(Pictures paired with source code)
*** Begin section ***
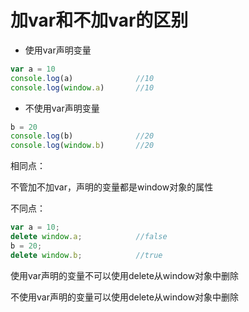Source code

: # 加var和不加var的区别

- 使用var声明变量

```javascript
var a = 10
console.log(a)				//10
console.log(window.a)		//10
```

- 不使用var声明变量

```javascript
b = 20
console.log(b)				//20
console.log(window.b)		//20
```

相同点：

不管加不加var，声明的变量都是window对象的属性

不同点：

```javascript
var a = 10;
delete window.a;			//false
b = 20;
delete window.b;			//true
```

使用var声明的变量不可以使用delete从window对象中删除

不使用var声明的变量可以使用delete从window对象中删除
*** End section ***
● YOUR ASSIGNMENT:
Search each line of the data above for "console", and copy the lines where it occurs.

● WRITTEN ANSWER:
console.log(a)				//10
console.log(window.a)		//10
console.log(b)				//20
console.log(window.b)		//20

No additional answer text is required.